The first assertion reveals that wcscmp() compares raw characters, and thinks "ö" differs from "o\x308", where \x308 is the COMBINING DIAERESIS code point.

The second assertion proves the exact bits inside composed contain primitive o and a glyphs followed by combining diæreses.

This assertion…


CPPUNIT_ASSERT(0 == lstrcmpW(L"Höijärvi", composed));

…reveals the MS Windows function lstrcmpW() correctly matches glyphs, not their constituent characters.

The long assertion with CompareStringW() demonstrates how to augment lstrcmpW()’s internal behavior with more complex arguments.
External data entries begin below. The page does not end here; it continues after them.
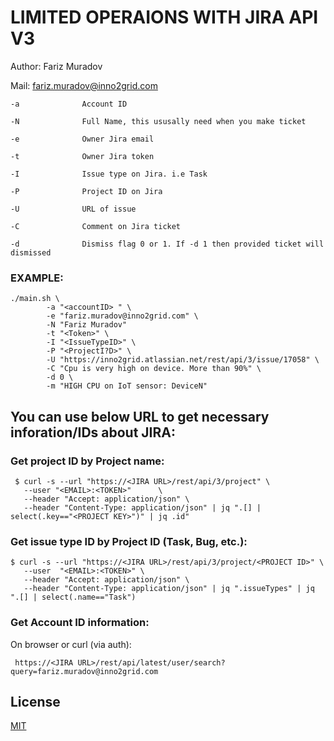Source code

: # LIMITED OPERAIONS WITH JIRA API V3

Author: Fariz Muradov

Mail: fariz.muradov@inno2grid.com


```
-a              Account ID

-N              Full Name, this ususally need when you make ticket

-e              Owner Jira email

-t              Owner Jira token

-I              Issue type on Jira. i.e Task

-P              Project ID on Jira

-U              URL of issue

-C              Comment on Jira ticket

-d              Dismiss flag 0 or 1. If -d 1 then provided ticket will dismissed
```

### EXAMPLE:
```
./main.sh \
        -a "<accountID> " \
        -e "fariz.muradov@inno2grid.com" \
        -N "Fariz Muradov"
        -t "<Token>" \
        -I "<IssueTypeID>" \
        -P "<ProjectI?D>" \
        -U "https://inno2grid.atlassian.net/rest/api/3/issue/17058" \
        -C "Cpu is very high on device. More than 90%" \
        -d 0 \
        -m "HIGH CPU on IoT sensor: DeviceN"
```


## You can use below URL to get necessary inforation/IDs about JIRA:

### Get project ID by Project name:

```
 $ curl -s --url "https://<JIRA URL>/rest/api/3/project" \
   --user "<EMAIL>:<TOKEN>"      \
   --header "Accept: application/json" \
   --header "Content-Type: application/json" | jq ".[] | select(.key=="<PROJECT KEY>")" | jq .id"
```

       
### Get issue type ID by Project ID (Task, Bug, etc.):
       
``` 
$ curl -s --url "https://<JIRA URL>/rest/api/3/project/<PROJECT ID>" \
   --user  "<EMAIL>:<TOKEN>" \
   --header "Accept: application/json" \
   --header "Content-Type: application/json" | jq ".issueTypes" | jq ".[] | select(.name=="Task")
```

### Get Account ID information:
 On browser or curl (via auth):

```
 https://<JIRA URL>/rest/api/latest/user/search?query=fariz.muradov@inno2grid.com
```

## License
[MIT](https://choosealicense.com/licenses/mit/)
Unicode Transformation Format


wchar_t cannot hold all glyphs equally, each at their raw Unicode index. Despite Unicode’s careful paucity, human creativity has spawned more than 65,535 code points. Whatever the size of your characters, you must store Unicode using its own kind of Multiple Byte Character Set.
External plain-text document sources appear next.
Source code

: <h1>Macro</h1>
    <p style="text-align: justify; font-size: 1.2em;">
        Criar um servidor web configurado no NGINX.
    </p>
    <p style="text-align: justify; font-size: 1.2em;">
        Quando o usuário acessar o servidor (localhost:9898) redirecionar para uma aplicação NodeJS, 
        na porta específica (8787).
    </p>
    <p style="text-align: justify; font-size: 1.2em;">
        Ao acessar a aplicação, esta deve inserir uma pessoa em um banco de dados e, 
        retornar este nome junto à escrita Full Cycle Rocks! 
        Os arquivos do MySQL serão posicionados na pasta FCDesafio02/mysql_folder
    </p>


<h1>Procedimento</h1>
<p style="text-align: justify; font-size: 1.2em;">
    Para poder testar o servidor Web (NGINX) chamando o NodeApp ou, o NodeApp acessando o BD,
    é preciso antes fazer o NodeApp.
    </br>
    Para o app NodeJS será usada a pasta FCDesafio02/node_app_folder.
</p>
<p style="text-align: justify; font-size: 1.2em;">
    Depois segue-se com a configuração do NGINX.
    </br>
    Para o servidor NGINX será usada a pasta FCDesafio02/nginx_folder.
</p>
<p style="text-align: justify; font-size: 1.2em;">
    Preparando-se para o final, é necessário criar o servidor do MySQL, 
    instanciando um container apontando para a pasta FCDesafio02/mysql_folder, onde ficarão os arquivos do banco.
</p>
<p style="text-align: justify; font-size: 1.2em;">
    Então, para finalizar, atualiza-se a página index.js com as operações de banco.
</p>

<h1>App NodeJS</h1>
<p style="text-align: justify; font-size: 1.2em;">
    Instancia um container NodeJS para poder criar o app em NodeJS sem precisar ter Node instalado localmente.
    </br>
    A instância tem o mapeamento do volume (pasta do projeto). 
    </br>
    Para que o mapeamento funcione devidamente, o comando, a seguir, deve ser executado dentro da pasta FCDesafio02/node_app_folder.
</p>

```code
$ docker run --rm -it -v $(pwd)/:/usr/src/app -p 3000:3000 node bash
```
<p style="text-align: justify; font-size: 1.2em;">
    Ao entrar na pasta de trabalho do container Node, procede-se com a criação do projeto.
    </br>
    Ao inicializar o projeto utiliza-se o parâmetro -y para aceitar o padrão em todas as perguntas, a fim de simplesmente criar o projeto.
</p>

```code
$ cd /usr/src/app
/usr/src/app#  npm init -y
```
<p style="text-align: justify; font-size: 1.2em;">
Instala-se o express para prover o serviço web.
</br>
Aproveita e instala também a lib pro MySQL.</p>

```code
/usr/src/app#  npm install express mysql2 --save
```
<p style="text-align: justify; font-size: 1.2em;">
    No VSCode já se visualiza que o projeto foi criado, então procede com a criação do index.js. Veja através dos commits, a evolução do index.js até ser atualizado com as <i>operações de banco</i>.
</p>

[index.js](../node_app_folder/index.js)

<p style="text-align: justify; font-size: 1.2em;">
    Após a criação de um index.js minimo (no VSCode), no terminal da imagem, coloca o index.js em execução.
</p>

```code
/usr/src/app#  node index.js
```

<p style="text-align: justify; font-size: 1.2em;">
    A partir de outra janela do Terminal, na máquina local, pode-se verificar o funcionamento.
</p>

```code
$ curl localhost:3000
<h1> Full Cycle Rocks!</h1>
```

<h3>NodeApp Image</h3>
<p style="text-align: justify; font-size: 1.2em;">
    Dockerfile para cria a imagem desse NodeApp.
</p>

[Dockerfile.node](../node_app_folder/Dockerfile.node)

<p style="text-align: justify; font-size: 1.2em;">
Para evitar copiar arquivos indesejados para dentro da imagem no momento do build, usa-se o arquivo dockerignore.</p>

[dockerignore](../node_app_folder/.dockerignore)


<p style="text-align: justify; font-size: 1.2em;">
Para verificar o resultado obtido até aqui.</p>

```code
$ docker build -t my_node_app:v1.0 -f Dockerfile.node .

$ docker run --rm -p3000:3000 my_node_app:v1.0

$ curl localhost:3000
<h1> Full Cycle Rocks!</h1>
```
UTF converts raw Unicode to encodings within characters of fixed bit widths. UTF-7, UTF-8, UTF-16, UTF-32, all may store any glyph in Unicode, including those above the 0xFFFF mark.

MS Windows, roughly speaking, represents UTF-8 as a code page among many. However, roughly speaking again, when an application compiles with the _UNICODE flag turned on, and executes on a version of Windows derived from WinNT, it obeys UTF-16 as a code page, regardless of locale.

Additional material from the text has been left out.